13.7 Group dynamics and team development

  .

Iceberg Theory

.
 

.This theory has been around for over 60 years. Sigumnd Freud (original 1938; republished by Penguin in 2004) said ‘The mind is like an iceberg, it floats with one-seventh of its bulk above water’. In the leadership context the theory liken the staff of an organisation to icebergs ina. Above the water line we can observe individuals behaviour, however below the waterline which is unobservable lay people’s hopes, interests, intentions, feelings, fears, needs, assumptions, psychological wounds, expectations, experiences, belief.

  .

Freud (1938) believes that just as seven-tenths of an iceberg is below the surface of the water, so it is suggested, is seven-tenths of each person. Only the heads stick out above the water line, however, the icebergs collide and bump into each other, sometimes with quite damaging consequences. For many of the staff in most organisations, the real business of relationships is below the surface. Dislikes, fear, resentment, mistrust, envy, jealousy and anger and frustration remain submerged. What is needed for the water level to be lowered so that these interpersonal issues can be exposed, explored and resolved. The superficial veneer of niceness, which characterises the human culture in many organisations, is counterproductive and damaging to effective teamwork, inhibiting to the development of staff and counter to the purposes that most organisations are intent on pursuing.

  .

The iceberg theory can be useful particularly for practitioners who work in children centres as they often find it difficult to challenge and they avoid conflict. There is this veneer of ‘niceness’ amongst staff. However there is often an underlying current of resentment between individuals and teams. Using the iceberg theory in supervision for example can help to break down barriers and encourage challenge and development in a respectful way.

  .

Understanding something about group dynamics – or collective interactions and behaviour patterns that can be observed in groups – as well as the individual needs of group members, can help leaders limit their potential destructiveness in the workplace.

  .

Our fundamental social need to feel we belong or connect is extensively studied in research underpinned by attachment theory. When we feel disconnected from the team, we become overly dependent on others and seek undue attention from the leader and team members. Our need to feel capable is the subject of research on competence motivation or its absence among school-aged children.  When we feel we do not count, are insignificant or overlooked by others, we feel hurt and apply ourselves to hurting back.

  .

The most effective leaders are those who appreciate and devote time to addressing group dynamics and team development and do what they can to help each team member meet their individual needs to belong, to feel competent and significant and to feel able to feel able to handle difficult situations.
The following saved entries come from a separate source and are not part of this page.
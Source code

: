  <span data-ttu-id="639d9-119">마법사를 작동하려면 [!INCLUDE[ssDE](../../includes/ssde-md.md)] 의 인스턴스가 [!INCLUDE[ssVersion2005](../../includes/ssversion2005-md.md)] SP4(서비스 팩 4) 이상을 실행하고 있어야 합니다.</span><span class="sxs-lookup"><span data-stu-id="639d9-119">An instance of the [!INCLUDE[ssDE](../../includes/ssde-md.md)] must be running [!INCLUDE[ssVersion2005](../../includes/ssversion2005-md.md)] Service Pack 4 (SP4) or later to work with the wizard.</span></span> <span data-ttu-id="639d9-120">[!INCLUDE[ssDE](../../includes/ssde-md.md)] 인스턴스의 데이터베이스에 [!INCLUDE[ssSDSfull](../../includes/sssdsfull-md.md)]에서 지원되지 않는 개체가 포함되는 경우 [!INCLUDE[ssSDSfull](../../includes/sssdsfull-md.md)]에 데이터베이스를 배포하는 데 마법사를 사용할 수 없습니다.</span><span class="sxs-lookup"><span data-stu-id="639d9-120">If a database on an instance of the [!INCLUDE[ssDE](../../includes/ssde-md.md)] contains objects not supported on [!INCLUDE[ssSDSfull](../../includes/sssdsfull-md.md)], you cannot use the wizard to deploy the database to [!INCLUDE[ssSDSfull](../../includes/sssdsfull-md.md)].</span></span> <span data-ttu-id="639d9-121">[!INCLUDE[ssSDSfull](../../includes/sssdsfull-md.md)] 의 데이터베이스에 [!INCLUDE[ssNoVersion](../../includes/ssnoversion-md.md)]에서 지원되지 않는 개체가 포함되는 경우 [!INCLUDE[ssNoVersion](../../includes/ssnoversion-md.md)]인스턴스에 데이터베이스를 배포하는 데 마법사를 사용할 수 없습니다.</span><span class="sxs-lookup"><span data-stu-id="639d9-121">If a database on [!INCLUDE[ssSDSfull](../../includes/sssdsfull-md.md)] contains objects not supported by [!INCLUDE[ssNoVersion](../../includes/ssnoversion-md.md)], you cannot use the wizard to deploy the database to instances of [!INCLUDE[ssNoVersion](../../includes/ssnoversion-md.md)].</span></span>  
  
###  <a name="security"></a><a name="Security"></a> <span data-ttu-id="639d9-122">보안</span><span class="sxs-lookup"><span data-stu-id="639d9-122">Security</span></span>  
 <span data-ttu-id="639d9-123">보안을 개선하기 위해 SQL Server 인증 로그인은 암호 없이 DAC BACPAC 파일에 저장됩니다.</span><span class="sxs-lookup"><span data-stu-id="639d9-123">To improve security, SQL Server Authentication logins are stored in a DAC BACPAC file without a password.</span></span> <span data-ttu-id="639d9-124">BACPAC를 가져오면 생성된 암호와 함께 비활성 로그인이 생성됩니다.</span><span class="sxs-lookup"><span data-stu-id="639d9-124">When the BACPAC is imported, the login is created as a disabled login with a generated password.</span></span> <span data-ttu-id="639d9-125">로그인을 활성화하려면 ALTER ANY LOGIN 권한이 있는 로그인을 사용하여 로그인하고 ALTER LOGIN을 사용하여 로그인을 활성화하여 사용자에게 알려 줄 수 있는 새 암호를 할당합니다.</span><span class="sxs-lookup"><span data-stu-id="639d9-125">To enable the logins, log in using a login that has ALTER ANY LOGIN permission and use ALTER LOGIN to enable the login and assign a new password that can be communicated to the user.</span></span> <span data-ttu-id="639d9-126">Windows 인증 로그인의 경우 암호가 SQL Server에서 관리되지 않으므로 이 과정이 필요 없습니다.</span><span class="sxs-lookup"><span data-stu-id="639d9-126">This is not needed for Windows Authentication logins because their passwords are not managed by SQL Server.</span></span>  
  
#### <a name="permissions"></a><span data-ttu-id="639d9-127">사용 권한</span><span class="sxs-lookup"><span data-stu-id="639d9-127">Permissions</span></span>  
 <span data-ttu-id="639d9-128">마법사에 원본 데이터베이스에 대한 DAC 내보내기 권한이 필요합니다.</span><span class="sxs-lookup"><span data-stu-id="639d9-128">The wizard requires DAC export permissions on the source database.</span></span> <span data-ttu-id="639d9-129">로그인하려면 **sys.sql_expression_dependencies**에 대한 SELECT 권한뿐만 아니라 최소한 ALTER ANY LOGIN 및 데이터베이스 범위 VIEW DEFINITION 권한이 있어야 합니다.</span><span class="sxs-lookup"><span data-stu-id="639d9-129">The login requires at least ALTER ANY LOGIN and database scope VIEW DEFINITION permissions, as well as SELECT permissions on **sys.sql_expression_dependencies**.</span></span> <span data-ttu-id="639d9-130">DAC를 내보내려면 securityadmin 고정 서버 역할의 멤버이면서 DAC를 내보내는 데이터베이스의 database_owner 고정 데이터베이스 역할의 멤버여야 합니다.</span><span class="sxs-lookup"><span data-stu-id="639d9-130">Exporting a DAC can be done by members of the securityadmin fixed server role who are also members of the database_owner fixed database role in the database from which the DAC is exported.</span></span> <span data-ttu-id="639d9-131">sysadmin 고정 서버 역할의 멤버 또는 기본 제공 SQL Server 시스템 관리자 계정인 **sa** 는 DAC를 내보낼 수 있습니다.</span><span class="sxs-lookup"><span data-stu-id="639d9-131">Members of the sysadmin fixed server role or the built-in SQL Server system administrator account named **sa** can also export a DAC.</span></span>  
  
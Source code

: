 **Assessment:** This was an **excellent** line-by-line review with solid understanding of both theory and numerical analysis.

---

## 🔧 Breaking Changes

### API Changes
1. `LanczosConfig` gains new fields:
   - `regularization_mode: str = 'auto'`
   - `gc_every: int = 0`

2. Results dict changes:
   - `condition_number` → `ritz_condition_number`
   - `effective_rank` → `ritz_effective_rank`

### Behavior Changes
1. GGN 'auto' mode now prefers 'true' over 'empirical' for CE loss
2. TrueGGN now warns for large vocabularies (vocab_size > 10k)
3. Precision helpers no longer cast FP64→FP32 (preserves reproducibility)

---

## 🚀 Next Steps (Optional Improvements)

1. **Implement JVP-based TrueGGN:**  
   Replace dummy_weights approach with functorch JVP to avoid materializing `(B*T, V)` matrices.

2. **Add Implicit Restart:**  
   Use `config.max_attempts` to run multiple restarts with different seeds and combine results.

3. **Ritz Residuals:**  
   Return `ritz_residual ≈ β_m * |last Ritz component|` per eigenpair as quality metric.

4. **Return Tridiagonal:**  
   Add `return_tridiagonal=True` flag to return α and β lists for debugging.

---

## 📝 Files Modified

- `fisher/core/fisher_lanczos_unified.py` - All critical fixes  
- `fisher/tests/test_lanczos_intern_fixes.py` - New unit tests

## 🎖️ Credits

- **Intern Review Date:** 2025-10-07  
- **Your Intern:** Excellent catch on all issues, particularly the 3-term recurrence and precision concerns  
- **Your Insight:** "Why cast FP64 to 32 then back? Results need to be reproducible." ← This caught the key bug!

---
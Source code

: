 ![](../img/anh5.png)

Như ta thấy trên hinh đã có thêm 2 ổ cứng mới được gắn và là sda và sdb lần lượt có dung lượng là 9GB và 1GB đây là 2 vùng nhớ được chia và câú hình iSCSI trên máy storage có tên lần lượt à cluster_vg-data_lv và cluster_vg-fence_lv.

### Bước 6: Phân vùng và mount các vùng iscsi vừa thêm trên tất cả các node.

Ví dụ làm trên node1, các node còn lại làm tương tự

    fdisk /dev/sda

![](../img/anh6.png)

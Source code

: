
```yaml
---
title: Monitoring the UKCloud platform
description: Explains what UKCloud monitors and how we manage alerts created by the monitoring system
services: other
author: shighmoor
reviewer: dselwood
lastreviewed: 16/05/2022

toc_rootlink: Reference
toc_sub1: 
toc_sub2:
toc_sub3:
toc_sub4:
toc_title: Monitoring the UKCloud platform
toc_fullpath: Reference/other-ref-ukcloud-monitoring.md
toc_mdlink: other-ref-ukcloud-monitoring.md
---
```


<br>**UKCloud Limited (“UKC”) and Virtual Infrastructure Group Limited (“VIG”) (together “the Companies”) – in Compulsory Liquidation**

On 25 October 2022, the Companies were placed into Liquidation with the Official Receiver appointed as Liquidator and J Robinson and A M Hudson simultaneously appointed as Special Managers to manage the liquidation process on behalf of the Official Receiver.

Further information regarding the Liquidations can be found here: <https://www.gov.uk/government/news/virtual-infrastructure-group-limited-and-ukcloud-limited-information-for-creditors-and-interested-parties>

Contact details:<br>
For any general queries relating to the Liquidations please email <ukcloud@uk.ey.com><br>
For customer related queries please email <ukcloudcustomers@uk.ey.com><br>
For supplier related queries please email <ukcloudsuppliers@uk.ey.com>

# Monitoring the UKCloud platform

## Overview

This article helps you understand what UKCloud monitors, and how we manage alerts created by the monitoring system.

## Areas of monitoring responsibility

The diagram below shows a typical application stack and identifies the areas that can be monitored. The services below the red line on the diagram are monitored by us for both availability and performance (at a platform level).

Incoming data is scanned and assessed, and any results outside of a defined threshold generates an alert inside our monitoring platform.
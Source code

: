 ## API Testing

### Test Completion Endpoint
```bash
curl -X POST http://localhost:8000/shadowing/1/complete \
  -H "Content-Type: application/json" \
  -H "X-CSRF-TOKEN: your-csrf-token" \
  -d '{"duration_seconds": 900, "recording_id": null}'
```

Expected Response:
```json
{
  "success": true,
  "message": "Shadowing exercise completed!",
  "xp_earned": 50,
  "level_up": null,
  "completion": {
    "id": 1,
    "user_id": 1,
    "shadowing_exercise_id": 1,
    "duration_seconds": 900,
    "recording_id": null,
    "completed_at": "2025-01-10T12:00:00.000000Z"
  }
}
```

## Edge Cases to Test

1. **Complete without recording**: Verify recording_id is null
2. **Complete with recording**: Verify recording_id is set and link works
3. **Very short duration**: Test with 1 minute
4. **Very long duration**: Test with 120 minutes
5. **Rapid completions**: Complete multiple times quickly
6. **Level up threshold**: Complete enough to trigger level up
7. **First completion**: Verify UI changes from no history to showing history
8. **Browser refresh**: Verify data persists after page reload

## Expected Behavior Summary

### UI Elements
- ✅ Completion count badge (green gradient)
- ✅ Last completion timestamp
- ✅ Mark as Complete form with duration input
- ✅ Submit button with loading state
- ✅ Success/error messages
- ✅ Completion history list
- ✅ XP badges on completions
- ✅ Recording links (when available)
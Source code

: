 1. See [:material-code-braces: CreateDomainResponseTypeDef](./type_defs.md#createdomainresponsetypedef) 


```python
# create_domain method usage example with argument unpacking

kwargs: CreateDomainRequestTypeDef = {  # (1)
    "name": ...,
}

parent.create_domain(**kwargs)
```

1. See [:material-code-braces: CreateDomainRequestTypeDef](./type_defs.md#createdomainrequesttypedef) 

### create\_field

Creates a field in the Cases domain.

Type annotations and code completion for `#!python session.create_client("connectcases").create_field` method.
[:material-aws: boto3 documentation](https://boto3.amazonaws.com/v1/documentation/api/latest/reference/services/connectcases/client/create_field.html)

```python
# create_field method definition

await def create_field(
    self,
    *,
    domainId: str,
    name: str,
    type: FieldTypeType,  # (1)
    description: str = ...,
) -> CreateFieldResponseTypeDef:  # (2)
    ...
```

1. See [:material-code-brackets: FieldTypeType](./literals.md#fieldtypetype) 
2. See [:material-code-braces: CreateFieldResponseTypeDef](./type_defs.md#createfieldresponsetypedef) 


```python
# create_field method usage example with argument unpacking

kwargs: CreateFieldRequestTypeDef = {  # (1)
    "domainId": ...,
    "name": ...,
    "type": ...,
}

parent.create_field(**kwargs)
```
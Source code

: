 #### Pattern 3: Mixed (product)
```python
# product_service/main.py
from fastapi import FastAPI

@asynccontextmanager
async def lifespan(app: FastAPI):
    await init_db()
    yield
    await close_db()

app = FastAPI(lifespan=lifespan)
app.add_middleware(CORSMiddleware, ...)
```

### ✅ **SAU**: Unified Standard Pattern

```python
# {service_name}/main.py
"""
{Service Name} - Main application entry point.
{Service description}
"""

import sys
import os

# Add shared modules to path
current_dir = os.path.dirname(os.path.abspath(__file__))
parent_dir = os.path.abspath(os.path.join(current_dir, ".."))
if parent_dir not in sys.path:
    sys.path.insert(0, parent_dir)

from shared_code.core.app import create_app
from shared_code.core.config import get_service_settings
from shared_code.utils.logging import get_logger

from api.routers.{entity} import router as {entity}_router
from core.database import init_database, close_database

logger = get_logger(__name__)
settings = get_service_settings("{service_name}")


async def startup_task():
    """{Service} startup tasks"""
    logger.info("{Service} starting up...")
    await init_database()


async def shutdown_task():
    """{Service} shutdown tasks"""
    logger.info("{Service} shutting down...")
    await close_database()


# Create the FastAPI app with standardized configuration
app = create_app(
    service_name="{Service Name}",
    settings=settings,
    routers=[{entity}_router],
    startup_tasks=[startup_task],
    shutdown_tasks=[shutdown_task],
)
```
(NPQICL booklet 9:p.12-24)

  .
 


13.8 Reflective task

 .
 
 ..


Think of your setting, an organisation you know well or have worked in. Use the iceberg theory to generate descriptions and explanations of how the cultures of these organisations operate/operated?

 .

In your journal record your responses.

  .
 
 

13.9 Building and leading a multi-disciplinary team

 .
Experience tells us that one of the best ways of establishing a strong multi-agency team is to give practitioners and professionals time together. The Co-location of some services, for example health visitors, midwives, family support workers, outreach workers and volunteers sharing office space or a staff room, fosters a better understanding of the aims and priorities for each agency and helps to identify common ground. Leaders have a responsibility to ensure issues of confidentiality need to be addressed specially with information sharing protocols and particular care must be taken if there is any possibility of volunteer workers having access to information about local families.

  .

A strong, skilled leader with enthusiasm must articulate the settings/centre vision that has been agreed. The vision should then be translated into realistic goals and common targets so that all team members are clear that they share the same goals. These should be simply expressed, written down, understood by all. The roles and responsibilities of each partner agency need to be defined and incorporated into a centre agreement that sets out ground rules.

 .

Joint training by practitioners and professionals are crucial to the success of building effective teams and multi-professional working. It provides opportunities for staff to get to know one another, cooperate, discuss and make joint decisions.

  .

It is also particularly important to be clear about the line management structure where this is shared between a line manager in the multi-agency service and a member of the practitioner’s own professional based elsewhere.

 .

In multi-agency teams it is helpful if there is a common line management system that applies to all members of the team, including those who are supervised externally. It is essential that practitioners retain a link with colleagues in their home agency who can give professional support and oversight.

 . 

Regular opportunities for the whole team to meet together to review progress, share experiences and discuss closer working are advisable to really establish a sense of team identity. It sounds simple but with heavy caseloads it can be difficult for everyone to keep in touch. Leaders of settings/centres must ensure that time is made for this important activity.

  .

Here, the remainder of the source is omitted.